O Fevereiro trágico na Ribeira Seca
Para que não se apague no epicentro, nem na bruma da memória, nem se desvirtue os factos do percurso fidedigno da história, trago às cartas do leitor, um episódio de contornos a roçar as perseguições e a tortura da “Santa Inquisição”: o cerco policial à igreja da Ribeira Seca, em fevereiro de 1985. Congeminado com a hierarquia da igreja madeirense e Poder político governativo, coube ao Nuno Homem da Costa, Comandante da PSP dessa altura, executar a operação contra a comunidade religiosa local, a qual viu-se refém da sua igreja durante 18 dias e 18 noites. Enquanto 80 polícias montavam o cerco à volta do adro, o Comandante junto com o falecido Pe. Martinho, o presidente da Câmara Municipal de Machico, Jorge Gomes, o adjunto do presidente do Conselho Regional, Carlos Machado e dois carpinteiros funcionários públicos perpetravam o assalto com o arrombamento em primeira linha das portas da igreja. Nem paramentaria, nem livros de batismos e casamentos, nem a aparelhagem de som escapou aquela pilhagem bárbara, cometida ainda sob a penumbra do amanhecer de mais um dia novo de inverno. O plano tinha como objetivo desacreditar e isolar um povo humilde, que ao se sentir espoliado pela hierarquia da igreja madeirense, saiu em defesa do que era seu, do que possuía de mais sagrado – a sua igreja, administrada canonicamente pelo Pe. Martins Júnior, desde a sua nomeação, em finais da década de 60 do século passado. Ressentida e revoltada a população montou um cerco em volta do corpo policial, uma espécie de defesa próxima (na gíria militar), durante o tempo de ocupação, revezando-se de quando em vez e cantando “A igreja é do Povo// O Povo é de Deus//O que faz a polícia na casa de Deus”. Nesse longo período de ocupação o povo paciente aguardava pelas horas de mudança de turno do policial, ocasião em que as entradas e saídas se operacionalizavam com alguma vulnerabilidade no cordão se segurança montado, proporcionando à multidão em vigia constante alguma aproximação ao adro da sua igreja. A intenção passava por abrir as portas do templo, que se encontravam desde o primeiro dia da invasão cerradas e reforçadas com barrotes em cruz, pelos carpinteiros que acompanharam a unidade policial no primeiro dia da operação. Como consequência, o povo era repelido à força, somando-se novas bastonadas e detenções!
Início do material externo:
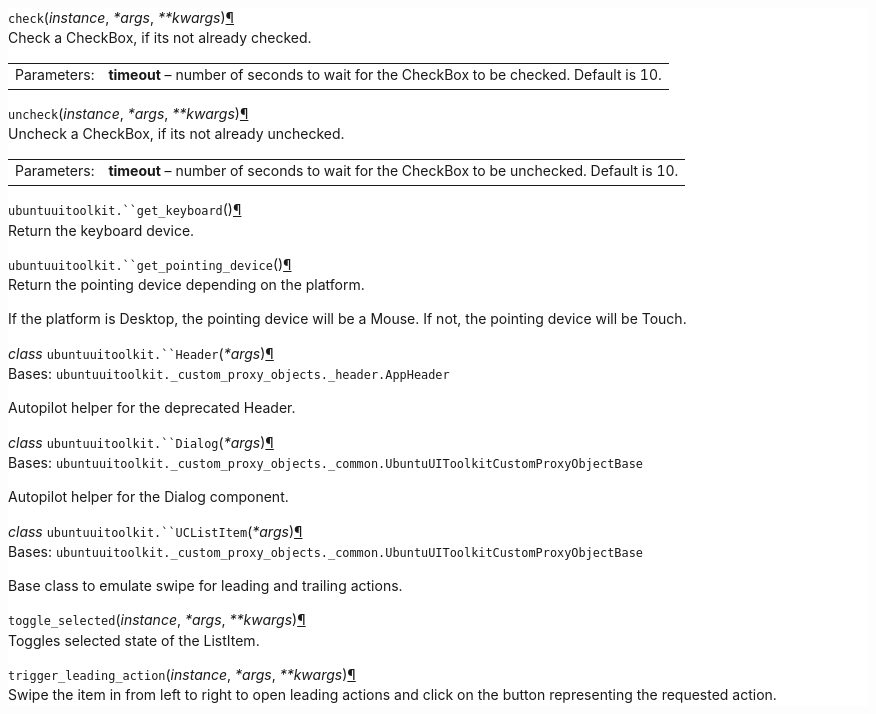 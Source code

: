  `check`(*instance*, *\*args*, *\*\*kwargs*)<a href="index.html#ubuntuuitoolkit.CheckBox.check" class="headerlink" title="Permalink to this definition">¶</a>  
Check a CheckBox, if its not already checked.

|             |                                                                                        |
|-------------|----------------------------------------------------------------------------------------|
| Parameters: | **timeout** – number of seconds to wait for the CheckBox to be checked. Default is 10. |

 `uncheck`(*instance*, *\*args*, *\*\*kwargs*)<a href="index.html#ubuntuuitoolkit.CheckBox.uncheck" class="headerlink" title="Permalink to this definition">¶</a>  
Uncheck a CheckBox, if its not already unchecked.

|             |                                                                                          |
|-------------|------------------------------------------------------------------------------------------|
| Parameters: | **timeout** – number of seconds to wait for the CheckBox to be unchecked. Default is 10. |



 `ubuntuuitoolkit.``get_keyboard`()<a href="index.html#ubuntuuitoolkit.get_keyboard" class="headerlink" title="Permalink to this definition">¶</a>  
Return the keyboard device.



 `ubuntuuitoolkit.``get_pointing_device`()<a href="index.html#ubuntuuitoolkit.get_pointing_device" class="headerlink" title="Permalink to this definition">¶</a>  
Return the pointing device depending on the platform.

If the platform is Desktop, the pointing device will be a Mouse. If not, the pointing device will be Touch.



 *class* `ubuntuuitoolkit.``Header`(*\*args*)<a href="index.html#ubuntuuitoolkit.Header" class="headerlink" title="Permalink to this definition">¶</a>  
Bases: `ubuntuuitoolkit._custom_proxy_objects._header.AppHeader`

Autopilot helper for the deprecated Header.



 *class* `ubuntuuitoolkit.``Dialog`(*\*args*)<a href="index.html#ubuntuuitoolkit.Dialog" class="headerlink" title="Permalink to this definition">¶</a>  
Bases: `ubuntuuitoolkit._custom_proxy_objects._common.UbuntuUIToolkitCustomProxyObjectBase`

Autopilot helper for the Dialog component.



 *class* `ubuntuuitoolkit.``UCListItem`(*\*args*)<a href="index.html#ubuntuuitoolkit.UCListItem" class="headerlink" title="Permalink to this definition">¶</a>  
Bases: `ubuntuuitoolkit._custom_proxy_objects._common.UbuntuUIToolkitCustomProxyObjectBase`

Base class to emulate swipe for leading and trailing actions.

 `toggle_selected`(*instance*, *\*args*, *\*\*kwargs*)<a href="index.html#ubuntuuitoolkit.UCListItem.toggle_selected" class="headerlink" title="Permalink to this definition">¶</a>  
Toggles selected state of the ListItem.

 `trigger_leading_action`(*instance*, *\*args*, *\*\*kwargs*)<a href="index.html#ubuntuuitoolkit.UCListItem.trigger_leading_action" class="headerlink" title="Permalink to this definition">¶</a>  
Swipe the item in from left to right to open leading actions and click on the button representing the requested action.
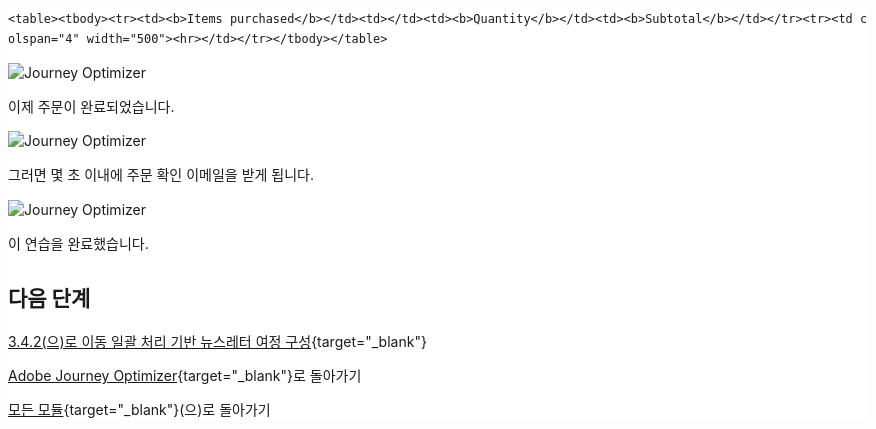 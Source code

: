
 ```<table><tbody><tr><td><b>Items purchased</b></td><td></td><td><b>Quantity</b></td><td><b>Subtotal</b></td></tr><tr><td colspan="4" width="500"><hr></td></tr></tbody></table>```

![Journey Optimizer](./images/cart2a.png)

이제 주문이 완료되었습니다.

![Journey Optimizer](./images/cart2b.png)

그러면 몇 초 이내에 주문 확인 이메일을 받게 됩니다.

![Journey Optimizer](./images/oc98.png)

이 연습을 완료했습니다.

## 다음 단계

[3.4.2(으)로 이동 일괄 처리 기반 뉴스레터 여정 구성](./ex2.md){target="_blank"}

[Adobe Journey Optimizer](journeyoptimizer.md){target="_blank"}로 돌아가기

[모든 모듈](./../../../../overview.md){target="_blank"}(으)로 돌아가기
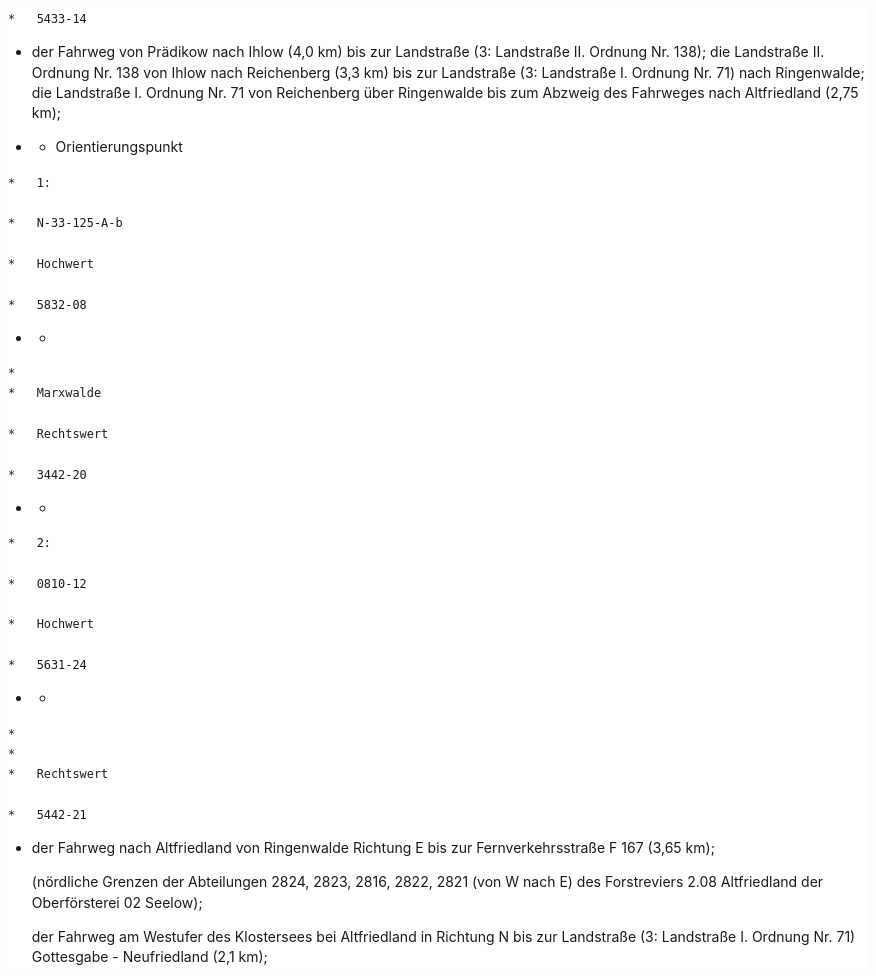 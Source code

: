     *   5433-14




*   der Fahrweg von Prädikow nach Ihlow (4,0 km) bis zur Landstraße (3:
    Landstraße II. Ordnung Nr. 138); die Landstraße II. Ordnung Nr. 138
    von Ihlow nach Reichenberg (3,3 km) bis zur Landstraße (3: Landstraße
    I. Ordnung Nr. 71) nach Ringenwalde; die Landstraße I. Ordnung Nr. 71
    von Reichenberg über Ringenwalde bis zum Abzweig des Fahrweges nach
    Altfriedland (2,75 km);




*    *   Orientierungspunkt

    *   1:

    *   N-33-125-A-b

    *   Hochwert

    *   5832-08


*    *
    *
    *   Marxwalde

    *   Rechtswert

    *   3442-20


*    *
    *   2:

    *   0810-12

    *   Hochwert

    *   5631-24


*    *
    *
    *
    *   Rechtswert

    *   5442-21




*   der Fahrweg nach Altfriedland von Ringenwalde Richtung E bis zur
    Fernverkehrsstraße F 167 (3,65 km);

    (nördliche Grenzen der Abteilungen 2824, 2823, 2816, 2822, 2821 (von W
    nach E) des Forstreviers 2.08 Altfriedland der Oberförsterei 02
    Seelow);

    der Fahrweg am Westufer des Klostersees bei Altfriedland in Richtung N
    bis zur Landstraße (3: Landstraße I. Ordnung Nr. 71) Gottesgabe -
    Neufriedland (2,1 km);
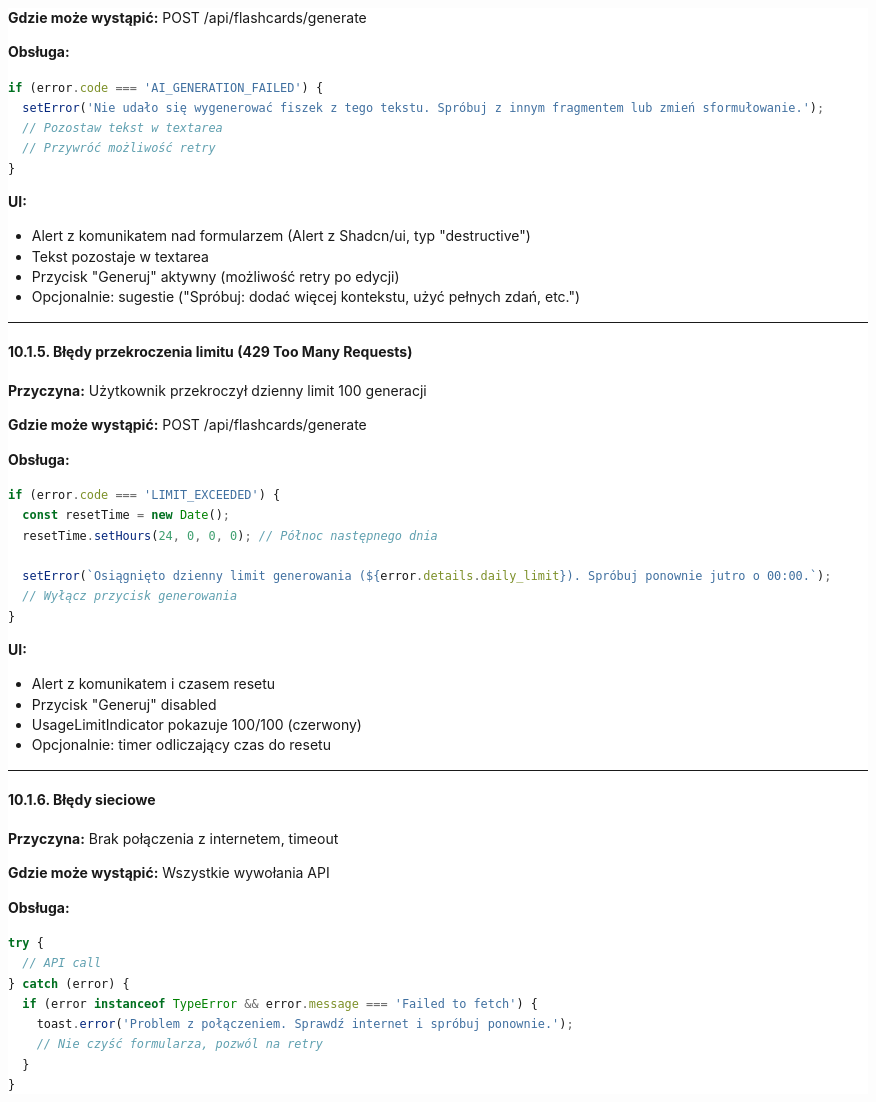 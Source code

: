 **Gdzie może wystąpić:** POST /api/flashcards/generate

**Obsługa:**
```typescript
if (error.code === 'AI_GENERATION_FAILED') {
  setError('Nie udało się wygenerować fiszek z tego tekstu. Spróbuj z innym fragmentem lub zmień sformułowanie.');
  // Pozostaw tekst w textarea
  // Przywróć możliwość retry
}
```

**UI:**
- Alert z komunikatem nad formularzem (Alert z Shadcn/ui, typ "destructive")
- Tekst pozostaje w textarea
- Przycisk "Generuj" aktywny (możliwość retry po edycji)
- Opcjonalnie: sugestie ("Spróbuj: dodać więcej kontekstu, użyć pełnych zdań, etc.")

---

#### 10.1.5. Błędy przekroczenia limitu (429 Too Many Requests)

**Przyczyna:** Użytkownik przekroczył dzienny limit 100 generacji

**Gdzie może wystąpić:** POST /api/flashcards/generate

**Obsługa:**
```typescript
if (error.code === 'LIMIT_EXCEEDED') {
  const resetTime = new Date();
  resetTime.setHours(24, 0, 0, 0); // Północ następnego dnia
  
  setError(`Osiągnięto dzienny limit generowania (${error.details.daily_limit}). Spróbuj ponownie jutro o 00:00.`);
  // Wyłącz przycisk generowania
}
```

**UI:**
- Alert z komunikatem i czasem resetu
- Przycisk "Generuj" disabled
- UsageLimitIndicator pokazuje 100/100 (czerwony)
- Opcjonalnie: timer odliczający czas do resetu

---

#### 10.1.6. Błędy sieciowe

**Przyczyna:** Brak połączenia z internetem, timeout

**Gdzie może wystąpić:** Wszystkie wywołania API

**Obsługa:**
```typescript
try {
  // API call
} catch (error) {
  if (error instanceof TypeError && error.message === 'Failed to fetch') {
    toast.error('Problem z połączeniem. Sprawdź internet i spróbuj ponownie.');
    // Nie czyść formularza, pozwól na retry
  }
}
```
O cerne deste “dilúvio” como o povo assim o chamou, prendeu-se com a recusa do Padre Martins Júnior em entregar a chave da igreja ao chefe máximo da Diocese do Funchal, o Bispo Dom Teodoro Faria. A bem da história dos factos, essa decisão, não partiu do sacerdote, mas sim da Comissão Paroquial da Ribeira Seca que, dias antes, auscultou em plenário a população, tendo a mesma determinado e desautorizado o seu pároco a não entregar a chave da igreja, construída unicamente com o esforço e sacrifício de pais e avós da actual comunidade. Todavia, a fé da população não se esmoreceu durante essa incompreensível ocupação, pelo contrário, tornou-se mais fértil e esclarecida, alimentada com a eucaristia dominical, que passou a ser celebrada ao ar livre, pelos sítios da paróquia.
Este caso, não resultou em outros contornos, nem se prolongou para além dos 18 dias e 18 noites, porque alguns órgãos de comunicação social do Continente deslocaram-se à Madeira, em trabalho de reportagem para informar o mundo do esbulho e da repressão religiosa, que a humilde comunidade da Ribeira Seca estava a viver, em tempo de ascensão da liberdade e democracia, conquistada a uma década atrás à ditadura do Estado Novo. Neste contexto, apraz reafirmar o silêncio dos jornais e da RTP-Madeira dessa altura, promotores também sobre a permanência daquela ocupação policial. Falta ainda fazer esse estudo, mas, já é possível concluir em que posição estavam: no lado errado da história, dominados e controlados pelos poderes instalados da Região. E para que outros fevereiros marcados por invasões a templos sagrados não voltem a repetir-se, sobretudo na nossa Região, torna-se fundamental na passagem destes primeiros 40 anos sobre a ocupação relembrá-la, como também reavivar a falha histórica dos nossos meios de comunicação social regional, cuja existência prende-se com o direito e o dever de sempre informar com rigor e independência o mundo em que habitamos com verdade e justiça.